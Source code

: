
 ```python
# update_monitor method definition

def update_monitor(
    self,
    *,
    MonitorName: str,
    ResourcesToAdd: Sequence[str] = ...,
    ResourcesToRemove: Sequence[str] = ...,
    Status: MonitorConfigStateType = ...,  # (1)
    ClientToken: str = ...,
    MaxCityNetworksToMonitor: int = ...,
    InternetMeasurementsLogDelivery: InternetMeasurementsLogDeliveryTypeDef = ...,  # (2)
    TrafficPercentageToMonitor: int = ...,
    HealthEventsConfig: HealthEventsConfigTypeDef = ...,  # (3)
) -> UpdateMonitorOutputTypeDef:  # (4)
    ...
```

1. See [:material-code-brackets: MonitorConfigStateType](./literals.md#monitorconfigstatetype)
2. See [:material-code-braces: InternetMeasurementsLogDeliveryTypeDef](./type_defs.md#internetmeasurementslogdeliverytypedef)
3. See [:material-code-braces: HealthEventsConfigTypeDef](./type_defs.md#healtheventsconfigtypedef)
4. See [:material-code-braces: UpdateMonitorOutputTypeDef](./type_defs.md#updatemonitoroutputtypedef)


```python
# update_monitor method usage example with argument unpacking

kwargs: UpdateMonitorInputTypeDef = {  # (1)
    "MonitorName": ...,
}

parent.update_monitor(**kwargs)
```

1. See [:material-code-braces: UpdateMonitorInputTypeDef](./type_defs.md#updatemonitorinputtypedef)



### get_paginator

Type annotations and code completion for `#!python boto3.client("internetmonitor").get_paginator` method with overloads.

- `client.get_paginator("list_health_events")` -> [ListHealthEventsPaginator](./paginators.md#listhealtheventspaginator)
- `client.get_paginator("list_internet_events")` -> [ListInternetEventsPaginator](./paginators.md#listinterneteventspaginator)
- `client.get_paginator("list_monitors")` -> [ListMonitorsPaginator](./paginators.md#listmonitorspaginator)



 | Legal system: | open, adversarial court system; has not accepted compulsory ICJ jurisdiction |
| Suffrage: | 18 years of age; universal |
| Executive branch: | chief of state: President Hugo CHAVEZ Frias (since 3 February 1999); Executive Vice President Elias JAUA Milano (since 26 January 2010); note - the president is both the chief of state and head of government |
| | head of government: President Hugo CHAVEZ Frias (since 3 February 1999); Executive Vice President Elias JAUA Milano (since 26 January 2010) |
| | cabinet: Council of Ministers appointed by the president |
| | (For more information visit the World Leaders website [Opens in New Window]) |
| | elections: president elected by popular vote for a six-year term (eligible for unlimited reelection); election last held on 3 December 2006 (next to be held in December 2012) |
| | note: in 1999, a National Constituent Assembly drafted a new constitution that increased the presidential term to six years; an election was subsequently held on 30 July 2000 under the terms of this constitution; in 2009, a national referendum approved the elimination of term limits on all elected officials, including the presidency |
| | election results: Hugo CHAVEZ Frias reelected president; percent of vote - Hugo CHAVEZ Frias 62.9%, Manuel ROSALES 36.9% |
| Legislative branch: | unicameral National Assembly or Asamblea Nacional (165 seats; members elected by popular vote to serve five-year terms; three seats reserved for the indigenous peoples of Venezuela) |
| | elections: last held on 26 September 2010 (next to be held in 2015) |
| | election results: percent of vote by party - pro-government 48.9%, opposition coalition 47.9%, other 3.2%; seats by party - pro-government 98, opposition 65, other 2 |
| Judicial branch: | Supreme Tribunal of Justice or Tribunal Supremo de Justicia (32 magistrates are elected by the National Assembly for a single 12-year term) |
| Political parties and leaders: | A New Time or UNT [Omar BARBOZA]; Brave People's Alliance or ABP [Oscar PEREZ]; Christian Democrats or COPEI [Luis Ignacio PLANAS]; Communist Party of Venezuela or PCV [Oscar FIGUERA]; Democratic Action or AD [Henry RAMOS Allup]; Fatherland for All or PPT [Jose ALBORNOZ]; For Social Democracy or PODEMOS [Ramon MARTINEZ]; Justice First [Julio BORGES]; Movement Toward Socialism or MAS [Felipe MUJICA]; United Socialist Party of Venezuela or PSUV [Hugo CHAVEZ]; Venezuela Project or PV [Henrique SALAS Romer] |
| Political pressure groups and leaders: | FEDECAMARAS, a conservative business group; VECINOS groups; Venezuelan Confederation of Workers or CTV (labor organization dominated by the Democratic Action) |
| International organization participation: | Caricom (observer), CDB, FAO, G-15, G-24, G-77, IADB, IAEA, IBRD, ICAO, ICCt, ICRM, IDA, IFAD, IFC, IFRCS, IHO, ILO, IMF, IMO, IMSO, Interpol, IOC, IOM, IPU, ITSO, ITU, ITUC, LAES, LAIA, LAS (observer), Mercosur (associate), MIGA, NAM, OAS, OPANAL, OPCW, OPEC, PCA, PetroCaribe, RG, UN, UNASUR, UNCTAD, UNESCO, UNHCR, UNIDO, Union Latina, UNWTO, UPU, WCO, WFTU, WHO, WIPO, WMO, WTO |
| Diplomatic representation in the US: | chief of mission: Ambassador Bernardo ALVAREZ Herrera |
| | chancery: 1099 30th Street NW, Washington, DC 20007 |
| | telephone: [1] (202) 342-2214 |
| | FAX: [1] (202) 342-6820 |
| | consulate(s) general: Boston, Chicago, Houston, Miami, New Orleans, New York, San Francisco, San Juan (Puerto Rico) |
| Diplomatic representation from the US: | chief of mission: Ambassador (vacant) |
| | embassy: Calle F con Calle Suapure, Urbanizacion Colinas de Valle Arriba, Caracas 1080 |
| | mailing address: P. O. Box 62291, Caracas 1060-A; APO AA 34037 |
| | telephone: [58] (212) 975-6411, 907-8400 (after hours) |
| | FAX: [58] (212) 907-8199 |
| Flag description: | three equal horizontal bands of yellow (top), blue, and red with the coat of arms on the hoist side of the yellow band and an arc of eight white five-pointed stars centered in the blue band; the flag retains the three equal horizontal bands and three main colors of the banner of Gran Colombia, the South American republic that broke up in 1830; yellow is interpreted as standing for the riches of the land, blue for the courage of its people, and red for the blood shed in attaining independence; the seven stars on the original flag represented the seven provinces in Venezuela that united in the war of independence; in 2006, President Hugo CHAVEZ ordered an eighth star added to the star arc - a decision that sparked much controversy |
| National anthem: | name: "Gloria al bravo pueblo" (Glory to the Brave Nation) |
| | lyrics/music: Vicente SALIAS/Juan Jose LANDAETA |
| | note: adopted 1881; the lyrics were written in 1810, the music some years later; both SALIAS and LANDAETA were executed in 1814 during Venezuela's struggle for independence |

★ ★ ★ ★ ★ ★ ★

Using the entries above, quote each line verbatim from the first through the line that contains "### get_paginator".

* **TASK ANSWER**
Source code

:
 ```python
# update_monitor method definition

def update_monitor(
    self,
    *,
    MonitorName: str,
    ResourcesToAdd: Sequence[str] = ...,
    ResourcesToRemove: Sequence[str] = ...,
    Status: MonitorConfigStateType = ...,  # (1)
    ClientToken: str = ...,
    MaxCityNetworksToMonitor: int = ...,
    InternetMeasurementsLogDelivery: InternetMeasurementsLogDeliveryTypeDef = ...,  # (2)
    TrafficPercentageToMonitor: int = ...,
    HealthEventsConfig: HealthEventsConfigTypeDef = ...,  # (3)
) -> UpdateMonitorOutputTypeDef:  # (4)
    ...
```

1. See [:material-code-brackets: MonitorConfigStateType](./literals.md#monitorconfigstatetype)
2. See [:material-code-braces: InternetMeasurementsLogDeliveryTypeDef](./type_defs.md#internetmeasurementslogdeliverytypedef)
3. See [:material-code-braces: HealthEventsConfigTypeDef](./type_defs.md#healtheventsconfigtypedef)
4. See [:material-code-braces: UpdateMonitorOutputTypeDef](./type_defs.md#updatemonitoroutputtypedef)


```python
# update_monitor method usage example with argument unpacking

kwargs: UpdateMonitorInputTypeDef = {  # (1)
    "MonitorName": ...,
}

parent.update_monitor(**kwargs)
```

1. See [:material-code-braces: UpdateMonitorInputTypeDef](./type_defs.md#updatemonitorinputtypedef)



### get_paginator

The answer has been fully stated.